I recently spent the weekend in London. Whilst there I visited the William Morris exhibition at the National Portrait Gallery and it has re-ignited my love for Morris and his band of merry followers. If you haven't visited (and are able to) I thoroughly recommend it. Not only are there a delightful and delectable selection of objects but it is all curated in such a loving and thoughtful manner, it left me feeling utterly inspired and with a long list of people, objects and themes to research!
I particularly loved two items; this beautiful iridescent vase by William de Morgan and this sweet wallpaper designed for a nursery by C.F.A Voysey called The House That Jack Built.
On my arrival back in Cornwall, the tree branches were bare and a crisp chill had set in the air; winter had arrived. These photographs were taken in my mum's garden and are very much inspired by the pictures of Morris, his family and friends in the garden at The Red House.
I wanted to celebrate that beautiful cusp between Autumn and Winter and my mum's garden is the perfect place to engage in such celebration. My mum's grassy lawn is a wonderful array of moss, clover and strange yellow mushrooms which make padding across it like walking on thick pile rug, close up snaps of it form the border for these photographs.
The outfit was inspired by Morris and Burne-Jones in the picture above and a little by the outfits of the children in The Secret Garden (both book and film).
I've been after a pair of velvet breeches for many years, these ones were a recent find at a Vintage Flea Market and they are an absolute dream; the perfect fit and colour. The tweed waistcoat is another recent find. Purchased in Oxfam, there is also a matching tweed jacket, I haven't taken them off since I bought them last month. I've recently taken to a sort of dapper gent look, I've always enjoyed dappling in cross-dressing but for some reason this year I've felt particular drawn to menswear. The shoes were also from Oxfam, a lady had donated her entire collection of brogues to the shop and I bought two pairs, both hardly worn and only half a size too big (one has to suffer for dandyism!) There were another pair, a slightly lighter brown, which I wish wish I hadn't left behind, I'm just secretly hoping somebody I know has bought them for me for Christmas!

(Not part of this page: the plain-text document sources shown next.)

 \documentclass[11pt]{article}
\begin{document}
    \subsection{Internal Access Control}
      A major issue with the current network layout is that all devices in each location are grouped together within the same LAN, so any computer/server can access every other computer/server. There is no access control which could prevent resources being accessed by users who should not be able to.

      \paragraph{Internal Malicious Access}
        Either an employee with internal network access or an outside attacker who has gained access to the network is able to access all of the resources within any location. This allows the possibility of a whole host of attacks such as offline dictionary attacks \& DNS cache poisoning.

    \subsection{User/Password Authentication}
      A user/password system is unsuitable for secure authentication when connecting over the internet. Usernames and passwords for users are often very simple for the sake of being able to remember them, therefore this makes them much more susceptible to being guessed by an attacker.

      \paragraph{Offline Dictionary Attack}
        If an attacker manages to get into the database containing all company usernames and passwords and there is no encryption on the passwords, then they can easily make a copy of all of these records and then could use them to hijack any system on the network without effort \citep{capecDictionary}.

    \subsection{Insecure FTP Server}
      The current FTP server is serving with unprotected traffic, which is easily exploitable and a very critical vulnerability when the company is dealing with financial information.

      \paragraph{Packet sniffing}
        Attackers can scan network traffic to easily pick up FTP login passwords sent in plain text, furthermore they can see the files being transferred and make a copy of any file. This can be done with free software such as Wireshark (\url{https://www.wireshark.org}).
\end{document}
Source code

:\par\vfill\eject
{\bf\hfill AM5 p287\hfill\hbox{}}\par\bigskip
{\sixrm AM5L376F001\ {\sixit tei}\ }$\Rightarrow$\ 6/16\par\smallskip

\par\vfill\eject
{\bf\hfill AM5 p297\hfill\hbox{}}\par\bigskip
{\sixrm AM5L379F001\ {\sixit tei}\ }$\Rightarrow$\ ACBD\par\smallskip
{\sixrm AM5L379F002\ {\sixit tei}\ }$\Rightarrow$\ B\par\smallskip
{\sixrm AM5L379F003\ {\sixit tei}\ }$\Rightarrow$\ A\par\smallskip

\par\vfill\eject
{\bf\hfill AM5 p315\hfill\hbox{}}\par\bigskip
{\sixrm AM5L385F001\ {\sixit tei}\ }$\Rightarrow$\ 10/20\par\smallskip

The shirt is Bavarian, I bought it in the summer from a friend's car boot sale stall. It's striped cotton and has little embroidered chickens on the front; I love the voluminous sleeves, they feel so theatrical. The cravat belonged to my mum in the 1980s and has been the source of much fighting between my brother and I. I originally owned it, then he nabbed it for a Halloween costume (a dead Lord Byron) and now I have reclaimed it, all be it with a little more fake blood attached.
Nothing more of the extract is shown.